The courthouse has long been one of the last bastions of gadget-free life. Cell phones, PDAs, and laptops are often banned in courtrooms, and based on first-hand observation, I can warn that you never, ever want to be caught there with a ringing device.
That means when you're covering a trial, you leave your multitasking life behind. Even during the most mind-numbing of testimony, you have to sit tight, a particularly challenging task for San Francisco Chronicle crime reporter Henry Lee, who is known for toting around a folder of crossword and sudoku puzzles to help get him through long trials.
Lee is way behind on his puzzles, however, since joining the growing ranks of reporters who are blogging live, straight from the courtroom, thanks to judges who are rethinking their earlier gadget aversions. Lee's first such blog launched in November with the ongoing trial of Hans Reiser, the 44-year-old Oakland, Calif., computer programmeraccused of killing his wife.

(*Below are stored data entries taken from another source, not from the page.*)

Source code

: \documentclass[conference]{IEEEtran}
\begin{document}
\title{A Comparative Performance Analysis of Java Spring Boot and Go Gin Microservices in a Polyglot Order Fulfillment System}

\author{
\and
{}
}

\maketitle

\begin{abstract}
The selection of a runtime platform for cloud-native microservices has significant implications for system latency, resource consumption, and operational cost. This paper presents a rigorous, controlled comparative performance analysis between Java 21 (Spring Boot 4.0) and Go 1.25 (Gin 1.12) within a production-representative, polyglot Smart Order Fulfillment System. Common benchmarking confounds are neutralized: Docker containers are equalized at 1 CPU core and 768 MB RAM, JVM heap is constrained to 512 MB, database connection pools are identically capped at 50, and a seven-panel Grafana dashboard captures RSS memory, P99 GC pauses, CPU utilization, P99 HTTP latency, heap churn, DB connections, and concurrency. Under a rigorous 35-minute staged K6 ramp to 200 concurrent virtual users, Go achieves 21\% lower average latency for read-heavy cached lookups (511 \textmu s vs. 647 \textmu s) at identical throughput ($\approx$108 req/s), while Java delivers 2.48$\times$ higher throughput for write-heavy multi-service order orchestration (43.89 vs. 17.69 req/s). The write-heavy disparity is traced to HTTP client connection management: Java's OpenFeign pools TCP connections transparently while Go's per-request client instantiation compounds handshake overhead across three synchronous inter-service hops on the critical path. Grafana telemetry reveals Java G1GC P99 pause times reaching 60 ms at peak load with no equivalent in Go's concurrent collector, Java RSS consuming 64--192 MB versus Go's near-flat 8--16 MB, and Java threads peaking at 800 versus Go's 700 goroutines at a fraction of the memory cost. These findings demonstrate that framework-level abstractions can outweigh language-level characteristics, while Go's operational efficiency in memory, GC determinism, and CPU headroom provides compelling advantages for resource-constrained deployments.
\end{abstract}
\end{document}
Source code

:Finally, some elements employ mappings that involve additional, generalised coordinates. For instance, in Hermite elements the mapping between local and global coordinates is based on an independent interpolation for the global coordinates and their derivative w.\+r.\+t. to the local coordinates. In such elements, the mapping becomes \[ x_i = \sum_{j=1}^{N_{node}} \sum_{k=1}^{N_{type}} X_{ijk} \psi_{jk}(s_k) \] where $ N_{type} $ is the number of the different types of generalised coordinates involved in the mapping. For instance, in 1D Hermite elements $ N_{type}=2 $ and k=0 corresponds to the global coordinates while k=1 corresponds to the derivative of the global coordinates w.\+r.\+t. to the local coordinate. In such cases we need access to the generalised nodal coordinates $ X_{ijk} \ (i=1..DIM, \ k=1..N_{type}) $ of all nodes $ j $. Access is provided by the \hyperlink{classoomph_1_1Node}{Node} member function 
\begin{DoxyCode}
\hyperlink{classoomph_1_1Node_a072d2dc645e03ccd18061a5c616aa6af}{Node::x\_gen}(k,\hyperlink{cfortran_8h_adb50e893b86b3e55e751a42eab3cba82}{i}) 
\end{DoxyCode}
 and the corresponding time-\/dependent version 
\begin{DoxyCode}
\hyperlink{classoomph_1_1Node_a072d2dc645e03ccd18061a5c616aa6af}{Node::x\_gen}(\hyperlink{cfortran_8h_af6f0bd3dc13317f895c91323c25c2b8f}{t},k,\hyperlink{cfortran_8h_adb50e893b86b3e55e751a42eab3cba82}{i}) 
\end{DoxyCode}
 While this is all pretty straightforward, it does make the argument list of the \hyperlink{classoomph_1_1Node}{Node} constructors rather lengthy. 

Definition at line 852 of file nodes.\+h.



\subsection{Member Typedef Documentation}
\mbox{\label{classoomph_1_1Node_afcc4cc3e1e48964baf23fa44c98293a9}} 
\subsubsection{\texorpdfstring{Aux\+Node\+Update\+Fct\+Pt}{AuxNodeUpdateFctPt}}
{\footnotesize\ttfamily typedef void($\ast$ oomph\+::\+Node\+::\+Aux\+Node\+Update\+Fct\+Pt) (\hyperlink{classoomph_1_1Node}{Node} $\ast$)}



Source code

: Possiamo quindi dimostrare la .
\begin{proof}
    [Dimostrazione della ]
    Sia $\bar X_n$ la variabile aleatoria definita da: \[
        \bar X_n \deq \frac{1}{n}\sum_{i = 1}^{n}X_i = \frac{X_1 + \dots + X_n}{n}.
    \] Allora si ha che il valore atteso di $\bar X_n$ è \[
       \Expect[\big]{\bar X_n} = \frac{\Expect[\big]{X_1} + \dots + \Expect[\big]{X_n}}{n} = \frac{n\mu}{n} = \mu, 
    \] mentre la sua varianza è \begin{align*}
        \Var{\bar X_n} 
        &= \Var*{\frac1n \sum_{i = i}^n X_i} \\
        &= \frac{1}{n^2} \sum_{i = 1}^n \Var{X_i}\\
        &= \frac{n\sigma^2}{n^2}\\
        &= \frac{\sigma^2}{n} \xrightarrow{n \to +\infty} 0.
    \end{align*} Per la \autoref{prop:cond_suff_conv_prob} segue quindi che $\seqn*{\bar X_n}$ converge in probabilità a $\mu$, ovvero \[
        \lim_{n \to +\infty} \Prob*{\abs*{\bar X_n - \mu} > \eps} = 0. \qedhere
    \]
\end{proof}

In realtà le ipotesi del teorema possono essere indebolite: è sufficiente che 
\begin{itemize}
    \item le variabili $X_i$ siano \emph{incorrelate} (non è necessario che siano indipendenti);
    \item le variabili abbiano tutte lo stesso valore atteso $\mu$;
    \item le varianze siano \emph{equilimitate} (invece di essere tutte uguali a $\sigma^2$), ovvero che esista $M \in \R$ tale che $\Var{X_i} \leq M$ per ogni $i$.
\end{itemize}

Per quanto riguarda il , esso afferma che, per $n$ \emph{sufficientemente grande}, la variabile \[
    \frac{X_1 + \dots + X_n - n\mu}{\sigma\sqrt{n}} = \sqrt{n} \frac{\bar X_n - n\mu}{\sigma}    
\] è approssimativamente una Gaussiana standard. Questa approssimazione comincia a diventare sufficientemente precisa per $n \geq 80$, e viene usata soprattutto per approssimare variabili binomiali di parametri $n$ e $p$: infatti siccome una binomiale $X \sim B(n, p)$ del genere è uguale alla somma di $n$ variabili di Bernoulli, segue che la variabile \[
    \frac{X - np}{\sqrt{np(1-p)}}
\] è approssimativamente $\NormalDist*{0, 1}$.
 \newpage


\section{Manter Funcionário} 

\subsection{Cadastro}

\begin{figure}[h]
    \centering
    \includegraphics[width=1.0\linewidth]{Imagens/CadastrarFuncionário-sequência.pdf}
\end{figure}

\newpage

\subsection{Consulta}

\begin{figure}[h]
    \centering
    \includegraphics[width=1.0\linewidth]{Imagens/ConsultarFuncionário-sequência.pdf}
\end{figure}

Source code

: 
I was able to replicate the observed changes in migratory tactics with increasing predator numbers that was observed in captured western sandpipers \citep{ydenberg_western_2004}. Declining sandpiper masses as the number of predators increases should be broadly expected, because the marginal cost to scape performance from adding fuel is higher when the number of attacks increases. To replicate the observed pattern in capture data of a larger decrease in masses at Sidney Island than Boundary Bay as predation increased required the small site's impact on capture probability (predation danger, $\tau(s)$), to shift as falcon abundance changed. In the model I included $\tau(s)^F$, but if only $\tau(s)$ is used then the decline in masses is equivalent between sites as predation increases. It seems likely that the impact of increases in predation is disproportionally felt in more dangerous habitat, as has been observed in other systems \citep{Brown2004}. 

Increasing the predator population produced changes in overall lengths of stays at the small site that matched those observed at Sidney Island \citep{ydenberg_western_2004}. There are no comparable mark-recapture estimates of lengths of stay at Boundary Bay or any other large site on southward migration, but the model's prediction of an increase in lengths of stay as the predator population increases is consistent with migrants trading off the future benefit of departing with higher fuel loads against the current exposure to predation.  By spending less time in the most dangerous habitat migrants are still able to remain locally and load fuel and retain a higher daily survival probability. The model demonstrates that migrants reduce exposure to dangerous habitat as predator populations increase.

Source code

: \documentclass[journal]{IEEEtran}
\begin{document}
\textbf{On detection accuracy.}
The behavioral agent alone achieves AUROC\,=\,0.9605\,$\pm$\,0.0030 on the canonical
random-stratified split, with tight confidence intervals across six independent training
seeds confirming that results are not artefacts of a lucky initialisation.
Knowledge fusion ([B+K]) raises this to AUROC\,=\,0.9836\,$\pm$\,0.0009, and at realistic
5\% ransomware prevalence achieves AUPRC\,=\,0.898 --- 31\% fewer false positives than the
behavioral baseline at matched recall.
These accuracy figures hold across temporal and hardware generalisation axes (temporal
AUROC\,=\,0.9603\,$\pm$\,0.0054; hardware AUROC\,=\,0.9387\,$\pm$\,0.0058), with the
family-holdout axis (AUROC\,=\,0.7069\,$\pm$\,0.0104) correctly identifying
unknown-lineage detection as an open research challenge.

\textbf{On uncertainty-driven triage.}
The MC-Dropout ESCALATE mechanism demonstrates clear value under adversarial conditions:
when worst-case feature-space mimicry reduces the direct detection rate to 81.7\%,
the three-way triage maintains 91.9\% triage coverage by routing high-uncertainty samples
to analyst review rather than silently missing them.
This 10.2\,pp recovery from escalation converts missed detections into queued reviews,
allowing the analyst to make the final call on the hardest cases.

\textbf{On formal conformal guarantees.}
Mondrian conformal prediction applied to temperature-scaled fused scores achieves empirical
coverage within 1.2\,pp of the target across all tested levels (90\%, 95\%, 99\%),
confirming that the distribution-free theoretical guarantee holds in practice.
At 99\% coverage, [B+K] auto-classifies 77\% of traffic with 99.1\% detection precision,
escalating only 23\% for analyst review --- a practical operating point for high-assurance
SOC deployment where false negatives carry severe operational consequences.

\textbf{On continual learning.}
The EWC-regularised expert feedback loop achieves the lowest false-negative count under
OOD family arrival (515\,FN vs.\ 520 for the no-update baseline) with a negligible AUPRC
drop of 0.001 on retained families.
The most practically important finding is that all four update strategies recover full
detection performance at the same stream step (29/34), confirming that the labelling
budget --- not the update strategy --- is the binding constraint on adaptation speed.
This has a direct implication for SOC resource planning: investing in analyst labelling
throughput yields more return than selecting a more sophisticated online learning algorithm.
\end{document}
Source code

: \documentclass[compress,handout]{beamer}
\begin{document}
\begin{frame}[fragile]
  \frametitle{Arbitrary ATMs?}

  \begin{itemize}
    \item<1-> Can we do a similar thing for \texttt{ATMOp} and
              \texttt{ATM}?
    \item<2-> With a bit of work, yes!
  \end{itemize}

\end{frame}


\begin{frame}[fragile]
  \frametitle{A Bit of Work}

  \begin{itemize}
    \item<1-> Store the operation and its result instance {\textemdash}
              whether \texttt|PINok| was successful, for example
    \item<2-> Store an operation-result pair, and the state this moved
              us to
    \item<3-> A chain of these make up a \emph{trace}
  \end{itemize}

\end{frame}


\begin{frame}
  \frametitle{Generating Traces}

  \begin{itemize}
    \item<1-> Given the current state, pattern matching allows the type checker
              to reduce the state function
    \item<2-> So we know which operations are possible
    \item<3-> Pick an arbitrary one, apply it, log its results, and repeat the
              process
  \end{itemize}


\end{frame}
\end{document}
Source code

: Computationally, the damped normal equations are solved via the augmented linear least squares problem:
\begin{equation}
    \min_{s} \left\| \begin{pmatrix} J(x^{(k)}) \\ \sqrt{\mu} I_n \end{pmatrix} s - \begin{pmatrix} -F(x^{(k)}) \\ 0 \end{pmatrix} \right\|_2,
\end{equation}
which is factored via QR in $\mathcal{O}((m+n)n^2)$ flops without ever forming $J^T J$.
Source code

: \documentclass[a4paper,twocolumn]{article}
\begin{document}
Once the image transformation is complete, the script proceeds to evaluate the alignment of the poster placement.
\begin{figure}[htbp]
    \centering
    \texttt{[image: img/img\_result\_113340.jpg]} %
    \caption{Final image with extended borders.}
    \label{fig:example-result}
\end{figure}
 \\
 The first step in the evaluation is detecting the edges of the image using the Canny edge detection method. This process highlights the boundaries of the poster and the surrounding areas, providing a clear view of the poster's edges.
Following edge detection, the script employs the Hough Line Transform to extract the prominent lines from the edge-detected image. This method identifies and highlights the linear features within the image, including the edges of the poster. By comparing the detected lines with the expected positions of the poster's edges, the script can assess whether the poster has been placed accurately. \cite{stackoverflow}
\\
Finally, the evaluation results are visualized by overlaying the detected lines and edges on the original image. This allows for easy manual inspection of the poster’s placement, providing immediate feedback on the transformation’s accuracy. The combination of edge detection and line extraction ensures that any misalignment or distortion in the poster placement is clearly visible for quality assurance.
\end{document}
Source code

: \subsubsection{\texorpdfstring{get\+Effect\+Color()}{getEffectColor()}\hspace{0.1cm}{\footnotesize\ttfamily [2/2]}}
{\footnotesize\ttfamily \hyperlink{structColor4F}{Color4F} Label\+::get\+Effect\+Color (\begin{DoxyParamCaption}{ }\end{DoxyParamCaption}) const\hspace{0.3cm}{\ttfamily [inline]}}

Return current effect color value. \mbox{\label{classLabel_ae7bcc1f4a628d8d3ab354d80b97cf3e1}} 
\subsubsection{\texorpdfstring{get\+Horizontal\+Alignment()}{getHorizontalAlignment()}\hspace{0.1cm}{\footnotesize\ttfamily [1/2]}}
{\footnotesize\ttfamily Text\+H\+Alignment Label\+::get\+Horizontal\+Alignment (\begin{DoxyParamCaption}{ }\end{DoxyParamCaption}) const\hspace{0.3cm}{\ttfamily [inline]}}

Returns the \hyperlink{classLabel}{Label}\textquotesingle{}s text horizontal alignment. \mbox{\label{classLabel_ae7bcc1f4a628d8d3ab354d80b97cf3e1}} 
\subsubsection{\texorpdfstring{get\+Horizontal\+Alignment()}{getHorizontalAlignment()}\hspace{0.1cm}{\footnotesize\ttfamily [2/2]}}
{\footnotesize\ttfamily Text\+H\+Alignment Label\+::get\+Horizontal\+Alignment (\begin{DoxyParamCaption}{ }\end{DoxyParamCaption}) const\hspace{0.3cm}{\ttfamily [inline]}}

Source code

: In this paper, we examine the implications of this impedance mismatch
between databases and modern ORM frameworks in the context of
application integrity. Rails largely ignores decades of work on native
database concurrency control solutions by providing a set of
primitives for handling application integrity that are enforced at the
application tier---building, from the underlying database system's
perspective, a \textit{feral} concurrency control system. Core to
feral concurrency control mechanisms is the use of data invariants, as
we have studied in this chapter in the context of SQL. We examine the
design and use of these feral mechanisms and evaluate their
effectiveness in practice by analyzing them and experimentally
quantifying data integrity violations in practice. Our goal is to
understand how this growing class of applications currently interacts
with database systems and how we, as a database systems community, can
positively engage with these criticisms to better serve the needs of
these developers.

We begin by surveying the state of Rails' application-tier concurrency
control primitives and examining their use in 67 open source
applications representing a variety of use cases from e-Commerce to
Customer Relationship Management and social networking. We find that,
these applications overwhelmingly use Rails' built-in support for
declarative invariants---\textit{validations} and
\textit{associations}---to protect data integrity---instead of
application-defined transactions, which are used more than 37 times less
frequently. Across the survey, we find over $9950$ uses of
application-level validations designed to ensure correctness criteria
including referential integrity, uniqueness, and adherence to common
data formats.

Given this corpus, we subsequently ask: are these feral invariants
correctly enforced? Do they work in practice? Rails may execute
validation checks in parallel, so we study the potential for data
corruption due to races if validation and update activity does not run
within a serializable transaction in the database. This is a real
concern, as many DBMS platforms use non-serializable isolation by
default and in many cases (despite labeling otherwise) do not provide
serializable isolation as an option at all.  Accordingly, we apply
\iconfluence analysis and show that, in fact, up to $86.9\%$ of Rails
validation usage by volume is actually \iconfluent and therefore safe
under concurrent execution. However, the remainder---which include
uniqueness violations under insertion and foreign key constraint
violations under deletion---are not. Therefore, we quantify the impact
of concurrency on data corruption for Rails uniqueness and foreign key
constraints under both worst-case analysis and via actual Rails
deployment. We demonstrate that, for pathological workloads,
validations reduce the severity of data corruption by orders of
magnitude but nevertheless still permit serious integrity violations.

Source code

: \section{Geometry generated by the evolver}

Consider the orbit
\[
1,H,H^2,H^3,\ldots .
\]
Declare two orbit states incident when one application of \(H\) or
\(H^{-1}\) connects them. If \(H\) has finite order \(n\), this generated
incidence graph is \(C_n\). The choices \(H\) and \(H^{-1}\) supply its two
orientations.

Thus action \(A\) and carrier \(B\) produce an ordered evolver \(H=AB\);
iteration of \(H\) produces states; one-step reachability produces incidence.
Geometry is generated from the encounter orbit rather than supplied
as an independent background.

Now Lee, 34, doesn't haven't to worry about what to do in his downtime any more--he doesn't get any. If he's not typing in notes, composing, fact-checking, and publishing blog posts, he spends trial time responding to e-mail, writing up his traditional trial stories, or even keeping up on other cases he's following.
"Having a laptop is a blessing and a curse," said Lee, a self-described technology novice who is also equipped in court with a BlackBerry and wireless card. "I thrive on this...But it's a wonder that I'm not at my wit's end."
Lee sees the live-blog approach as good for journalism and an overall service to readers who want the blow by blow and enjoy discussing the happenings through the blog feedback forum. He tries to be more than a stenographer by offering color from the courtroom scene itself. And this trial has been colorful, to say the least.
Lee and the Chronicle are far from the first to feature live blogging. Even The New York Times has been featuring such coverage prominently on its site. A recent example was the live blog of Roger Clemens' and Brian McNamee's testimony before Congress.
David Kravets has also been blogging from the Reiser trial for Wired's "Threat Level" blog. (It was he who got Judge Larry Goodman to allow laptops in the courtroom). I will join them both at the Oakland courthouse on Monday morning to cover expected testimony from Reiser himself, a prominent developer who founded the ReiserFS file system software available for Linux.